How’s it going so far?
 
We hope there was no turkey-throwing or other unpleasantries at Thanksgiving. Sometimes it’s hard to be grateful or thankful when you’re up to your elf hat in decorations, planning, crazy schedules, and conflicting suggestions from the whole family about how all of that should go.
 
But you took three deep breaths, didn’t you? And said to yourself, “I’m just going to mirror Uncle Joe when he starts on his annual rant. And when Aunt Mable tells me how to make the pecan pie, I’m going to be curious instead of furious, and I’ll invite her to tell me about the first time she made her famous pecan pie – maybe I can learn something after all…”
 
But then, your sibling walked in the room and had that look on their face…and you lost it!
 
I know, right? ANYONE but my brother or sister. I can handle just about anything from anyone, but THEY know all the buttons to push, don’t they? Mine sure does, and it’s really quite impressive how talented they are at it. I mean, they’ve been doing it all their lives, right?

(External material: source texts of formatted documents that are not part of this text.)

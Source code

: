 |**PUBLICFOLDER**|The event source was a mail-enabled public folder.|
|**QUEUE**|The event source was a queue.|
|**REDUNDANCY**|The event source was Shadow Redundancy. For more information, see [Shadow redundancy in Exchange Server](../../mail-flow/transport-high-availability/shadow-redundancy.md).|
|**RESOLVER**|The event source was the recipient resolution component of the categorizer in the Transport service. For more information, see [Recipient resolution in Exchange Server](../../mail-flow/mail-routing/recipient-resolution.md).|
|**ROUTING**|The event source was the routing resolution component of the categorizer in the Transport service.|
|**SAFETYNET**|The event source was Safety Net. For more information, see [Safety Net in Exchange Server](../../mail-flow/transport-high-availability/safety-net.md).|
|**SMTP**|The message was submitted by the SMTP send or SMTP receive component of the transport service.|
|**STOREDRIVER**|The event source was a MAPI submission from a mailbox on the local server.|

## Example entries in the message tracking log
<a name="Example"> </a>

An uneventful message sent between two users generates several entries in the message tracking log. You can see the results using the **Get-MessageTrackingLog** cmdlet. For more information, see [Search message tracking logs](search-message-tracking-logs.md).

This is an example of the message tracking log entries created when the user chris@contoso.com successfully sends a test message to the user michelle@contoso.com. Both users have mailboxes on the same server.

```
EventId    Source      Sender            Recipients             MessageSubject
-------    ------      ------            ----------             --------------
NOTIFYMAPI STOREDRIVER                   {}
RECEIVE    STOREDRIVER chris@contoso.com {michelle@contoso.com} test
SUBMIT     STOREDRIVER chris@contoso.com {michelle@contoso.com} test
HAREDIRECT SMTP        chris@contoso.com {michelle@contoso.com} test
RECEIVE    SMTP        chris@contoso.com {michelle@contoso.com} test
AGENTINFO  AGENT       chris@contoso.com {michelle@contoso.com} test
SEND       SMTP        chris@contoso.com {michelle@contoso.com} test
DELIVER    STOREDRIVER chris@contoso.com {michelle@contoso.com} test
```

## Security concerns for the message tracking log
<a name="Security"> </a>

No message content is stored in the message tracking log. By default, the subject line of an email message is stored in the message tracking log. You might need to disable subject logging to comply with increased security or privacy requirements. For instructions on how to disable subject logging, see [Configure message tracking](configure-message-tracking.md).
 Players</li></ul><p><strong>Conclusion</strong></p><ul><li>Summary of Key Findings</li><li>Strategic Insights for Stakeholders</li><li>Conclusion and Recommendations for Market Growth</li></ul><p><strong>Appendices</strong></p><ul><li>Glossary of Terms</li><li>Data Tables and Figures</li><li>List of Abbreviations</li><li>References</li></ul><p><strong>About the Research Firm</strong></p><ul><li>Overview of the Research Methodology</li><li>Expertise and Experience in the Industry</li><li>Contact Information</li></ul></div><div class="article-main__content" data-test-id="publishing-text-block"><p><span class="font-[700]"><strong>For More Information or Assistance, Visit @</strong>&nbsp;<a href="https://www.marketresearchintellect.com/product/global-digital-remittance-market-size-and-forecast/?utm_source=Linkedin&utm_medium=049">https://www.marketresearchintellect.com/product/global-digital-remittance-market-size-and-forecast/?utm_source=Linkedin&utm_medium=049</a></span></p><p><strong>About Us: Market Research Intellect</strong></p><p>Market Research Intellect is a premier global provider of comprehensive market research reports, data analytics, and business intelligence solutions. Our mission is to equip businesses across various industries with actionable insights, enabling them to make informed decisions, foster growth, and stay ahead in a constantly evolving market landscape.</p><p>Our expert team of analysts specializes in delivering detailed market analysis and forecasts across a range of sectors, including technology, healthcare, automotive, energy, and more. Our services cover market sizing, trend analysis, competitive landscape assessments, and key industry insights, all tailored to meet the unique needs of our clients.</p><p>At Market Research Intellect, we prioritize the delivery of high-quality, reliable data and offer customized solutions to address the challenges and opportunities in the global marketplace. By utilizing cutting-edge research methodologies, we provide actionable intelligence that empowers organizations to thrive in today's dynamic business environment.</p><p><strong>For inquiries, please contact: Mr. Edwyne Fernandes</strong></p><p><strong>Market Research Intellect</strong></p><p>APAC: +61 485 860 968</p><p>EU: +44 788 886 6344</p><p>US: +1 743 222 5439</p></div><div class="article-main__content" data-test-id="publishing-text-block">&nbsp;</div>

Here’s the kicker – SO HAVE YOU. For all the reasons we’ve talked about before, the family dynamic is often the hardest relationship to navigate, and siblings can be either your greatest allies or your fiercest obstacles in that effort. Sometimes both, within the same ten minutes.
 
It helps to understand, from a family systems perspective, why that is.
 
We all have a fairly firm grasp on the concepts of sibling rivalries; how we jockey for attention, learn to work our parents, see things differently than each other, and can’t understand how that is when we were raised in the same family…all of that feels like pretty common knowledge. While it does help to know that these things have influenced our current relationship with our sibs, knowing this doesn’t really give us the tools to change it in the present – to make today’s conversation different than the one last year that shut down any hope of a joyous holiday.
 
Safe Conversations gives you those tools; if you practice them, they can change the way you relate to your siblings, and eventually may help them shift how they relate to you. When you mirrorvalidate, and empathize with them about things that set them off, you give them (and maybe the rest of the family) the gift of peace. It may seem like they want to fight, but when you show them empathy and connection, you defuse the real reason they’re pushing those buttons – they simply want to feel heard, validated and seen. Though you may see them as Godzilla in the movie of your life, they’re really just like you – a unique and precious human being whose greatest desire is to belong, to be connected, and to feel valued, in all their glorious imperfection.
 
This year, turn the Holler Days back into the Holidays. Give your siblings, and yourself, the gift of peace and calm with Safe Conversations. And maybe a little extra brandy in the eggnog.